The Grossmans spent a Shabbos in Houston and were favorably impressed, but decided not to discuss it further until they got back to New York. However a “bas kol” interrupted them, en route.
“On the plane,” remembers Rabbi Grossman, “two gentlemen sitting in front of us order scotch on the rocks, and make a l’chayim and say, ‘Here’s to Texas, where there are no state taxes.’ My wife and I looked at each other and said, ‘We’re going.’ And the rest is history.”
A year after his arrival, Rabbi Grossman took a look at the estimated 3,000 Jewish doctors working in Houston’s medical district, and decided to offer a class in medical ethics related to the weekly Torah portion. Six years ago, he launched an annual conference on Jewish medical ethics, which now draws well over 250 participants.

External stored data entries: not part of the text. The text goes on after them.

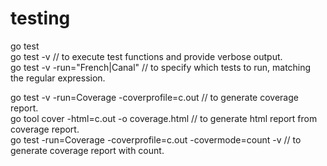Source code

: # testing

go test  
go test -v // to execute test functions and provide verbose output.  
go test -v -run="French|Canal"  // to specify which tests to run, matching the regular expression.  

go test -v -run=Coverage -coverprofile=c.out // to generate coverage report.  
go tool cover -html=c.out -o coverage.html // to generate html report from coverage report.  
go test -run=Coverage -coverprofile=c.out -covermode=count -v // to generate coverage report with count.

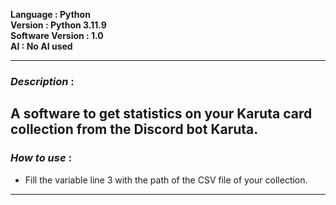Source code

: **Language : Python**  
**Version : Python 3.11.9**  
**Software Version : 1.0**  
**AI : No AI used**   

---
### *Description* :   
A software to get statistics on your Karuta card collection from the Discord bot Karuta.   
---
### *How to use* :   
- Fill the variable line 3 with the path of the CSV file of your collection.
---
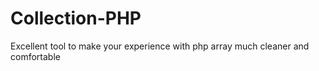 # Collection-PHP
 Excellent tool to make your experience with php array much cleaner and comfortable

At one such conference, Dr. Avraham Steinberg of Jerusalem’s Shaare Zedek Hospital and author of The Encyclopedia of Jewish Medical Ethics, and Dr. George Noon, the leading medical disciple of famed Houston heart surgeon Dr. Michael DeBakey, shared their experiences on assessing risk in patient care. Both had recently been involved in delicate heart operations involving elderly patients. In Dr. Steinberg’s case, it was Rav Yosef Shalom Elyashiv, shlita. In Dr. Noon’s case, it was his medical mentor, Dr. Michael DeBakey, who, ironically, at age ninety-seven, had to undergo the very surgical treatment that he himself had pioneered.
“The kiddush Hashem at this conference,” recounts Rabbi Grossman, “came after Dr. Steinberg’s presentation. Dr. Noon was so impressed with it, he asked if Shaare Zedek could conference him in on calls when they have an ethics committee meeting. In front of 250 Jewish doctors, the biggest doctor in Houston asks to be conferenced in so he can hear the Torah’s view on a medical topic.”
Sometimes the victories are smaller in scope, but victories nonetheless.
“I gave a class for five years in Baylor Medical School,” says Rabbi Grossman, “and I would bring in a kosher lunch for the students. One of them told me that he treated the rats in the lab differently after he learned about tzaar baalei chayim. He looks differently at a cadaver, now that he understands the concept of b’tzelem Elokim. The biggest success is that, practically, people see they can use the Torah in their everyday professions, and it helps them and changes their lives.”
Im ein kemach, ein Torah
The financial needs of Houston’s Orthodox community have grown in proportion to the population. Although the community struggles along with all the others, Hashem nevertheless provides. The arrival of Andy Serotta is one such example of Hashgachah pratis.
Mr. Serotta is a principal of Logista Capital Management. He gained fame in the financial press two years ago for having racked up a reported $100 million in profits for his employer, by trading oil futures when the price of a barrel was steaming along on its heady ascent to $147.
“You’re famous,” I mention, as we shake hands in the conference room of his friend and colleague, Yakov Polatsek of Interra Capital Group.
“Don’t believe everything you read,” he quips back with a smile, although he freely admits that he never experienced the level of success in trading that he has since moving to Houston.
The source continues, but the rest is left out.